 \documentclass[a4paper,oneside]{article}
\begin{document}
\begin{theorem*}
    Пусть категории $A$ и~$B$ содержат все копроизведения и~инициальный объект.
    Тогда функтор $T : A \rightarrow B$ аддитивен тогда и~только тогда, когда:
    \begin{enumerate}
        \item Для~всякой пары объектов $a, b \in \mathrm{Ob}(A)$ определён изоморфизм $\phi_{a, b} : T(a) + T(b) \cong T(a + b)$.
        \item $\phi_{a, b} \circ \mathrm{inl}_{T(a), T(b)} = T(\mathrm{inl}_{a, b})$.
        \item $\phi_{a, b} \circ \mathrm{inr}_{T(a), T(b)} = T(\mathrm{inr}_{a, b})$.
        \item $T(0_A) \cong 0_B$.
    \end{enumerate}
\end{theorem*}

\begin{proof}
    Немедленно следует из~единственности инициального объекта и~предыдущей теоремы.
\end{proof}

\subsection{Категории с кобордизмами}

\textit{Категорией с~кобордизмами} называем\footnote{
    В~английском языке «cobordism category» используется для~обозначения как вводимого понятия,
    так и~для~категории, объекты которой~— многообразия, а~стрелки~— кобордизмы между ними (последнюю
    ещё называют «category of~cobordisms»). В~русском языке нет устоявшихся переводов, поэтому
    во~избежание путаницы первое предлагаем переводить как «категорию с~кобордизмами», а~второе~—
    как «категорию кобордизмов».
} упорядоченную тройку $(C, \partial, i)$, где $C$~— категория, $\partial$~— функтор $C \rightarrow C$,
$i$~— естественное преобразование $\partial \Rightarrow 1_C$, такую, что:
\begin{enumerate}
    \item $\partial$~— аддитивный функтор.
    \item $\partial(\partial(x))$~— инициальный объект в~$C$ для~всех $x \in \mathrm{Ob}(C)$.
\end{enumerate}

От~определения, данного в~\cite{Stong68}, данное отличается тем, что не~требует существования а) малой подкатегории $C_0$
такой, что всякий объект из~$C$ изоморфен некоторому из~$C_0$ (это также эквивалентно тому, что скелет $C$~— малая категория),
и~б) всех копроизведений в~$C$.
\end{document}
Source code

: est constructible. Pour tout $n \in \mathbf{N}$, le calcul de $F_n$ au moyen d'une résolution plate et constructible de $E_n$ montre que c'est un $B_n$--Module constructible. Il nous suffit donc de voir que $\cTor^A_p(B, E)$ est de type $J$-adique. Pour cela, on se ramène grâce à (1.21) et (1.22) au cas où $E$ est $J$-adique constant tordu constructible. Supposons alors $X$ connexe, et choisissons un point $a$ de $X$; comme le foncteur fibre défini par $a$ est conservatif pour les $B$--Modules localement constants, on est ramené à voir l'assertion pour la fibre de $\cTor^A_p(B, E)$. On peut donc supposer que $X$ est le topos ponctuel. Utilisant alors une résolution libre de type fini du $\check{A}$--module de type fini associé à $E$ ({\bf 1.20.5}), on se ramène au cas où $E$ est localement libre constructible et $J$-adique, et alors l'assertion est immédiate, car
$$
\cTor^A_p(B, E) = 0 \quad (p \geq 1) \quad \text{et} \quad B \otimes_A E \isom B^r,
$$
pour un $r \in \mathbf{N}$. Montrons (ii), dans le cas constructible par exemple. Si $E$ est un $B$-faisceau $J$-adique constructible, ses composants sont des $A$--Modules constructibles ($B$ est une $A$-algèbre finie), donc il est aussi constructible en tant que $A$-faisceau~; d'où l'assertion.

Task details:
Every entry should be given again exactly as written.

Exercise solution:
 \documentclass[a4paper,oneside]{article}
\begin{document}
\begin{theorem*}
    Пусть категории $A$ и~$B$ содержат все копроизведения и~инициальный объект.
    Тогда функтор $T : A \rightarrow B$ аддитивен тогда и~только тогда, когда:
    \begin{enumerate}
        \item Для~всякой пары объектов $a, b \in \mathrm{Ob}(A)$ определён изоморфизм $\phi_{a, b} : T(a) + T(b) \cong T(a + b)$.
        \item $\phi_{a, b} \circ \mathrm{inl}_{T(a), T(b)} = T(\mathrm{inl}_{a, b})$.
        \item $\phi_{a, b} \circ \mathrm{inr}_{T(a), T(b)} = T(\mathrm{inr}_{a, b})$.
        \item $T(0_A) \cong 0_B$.
    \end{enumerate}
\end{theorem*}

\begin{proof}
    Немедленно следует из~единственности инициального объекта и~предыдущей теоремы.
\end{proof}

\subsection{Категории с кобордизмами}

\textit{Категорией с~кобордизмами} называем\footnote{
    В~английском языке «cobordism category» используется для~обозначения как вводимого понятия,
    так и~для~категории, объекты которой~— многообразия, а~стрелки~— кобордизмы между ними (последнюю
    ещё называют «category of~cobordisms»). В~русском языке нет устоявшихся переводов, поэтому
    во~избежание путаницы первое предлагаем переводить как «категорию с~кобордизмами», а~второе~—
    как «категорию кобордизмов».
} упорядоченную тройку $(C, \partial, i)$, где $C$~— категория, $\partial$~— функтор $C \rightarrow C$,
$i$~— естественное преобразование $\partial \Rightarrow 1_C$, такую, что:
\begin{enumerate}
    \item $\partial$~— аддитивный функтор.
    \item $\partial(\partial(x))$~— инициальный объект в~$C$ для~всех $x \in \mathrm{Ob}(C)$.
\end{enumerate}

От~определения, данного в~\cite{Stong68}, данное отличается тем, что не~требует существования а) малой подкатегории $C_0$
такой, что всякий объект из~$C$ изоморфен некоторому из~$C_0$ (это также эквивалентно тому, что скелет $C$~— малая категория),
и~б) всех копроизведений в~$C$.
\end{document}
Source code

: est constructible. Pour tout $n \in \mathbf{N}$, le calcul de $F_n$ au moyen d'une résolution plate et constructible de $E_n$ montre que c'est un $B_n$--Module constructible. Il nous suffit donc de voir que $\cTor^A_p(B, E)$ est de type $J$-adique. Pour cela, on se ramène grâce à (1.21) et (1.22) au cas où $E$ est $J$-adique constant tordu constructible. Supposons alors $X$ connexe, et choisissons un point $a$ de $X$; comme le foncteur fibre défini par $a$ est conservatif pour les $B$--Modules localement constants, on est ramené à voir l'assertion pour la fibre de $\cTor^A_p(B, E)$. On peut donc supposer que $X$ est le topos ponctuel. Utilisant alors une résolution libre de type fini du $\check{A}$--module de type fini associé à $E$ ({\bf 1.20.5}), on se ramène au cas où $E$ est localement libre constructible et $J$-adique, et alors l'assertion est immédiate, car
$$
\cTor^A_p(B, E) = 0 \quad (p \geq 1) \quad \text{et} \quad B \otimes_A E \isom B^r,
$$
pour un $r \in \mathbf{N}$. Montrons (ii), dans le cas constructible par exemple. Si $E$ est un $B$-faisceau $J$-adique constructible, ses composants sont des $A$--Modules constructibles ($B$ est une $A$-algèbre finie), donc il est aussi constructible en tant que $A$-faisceau~; d'où l'assertion.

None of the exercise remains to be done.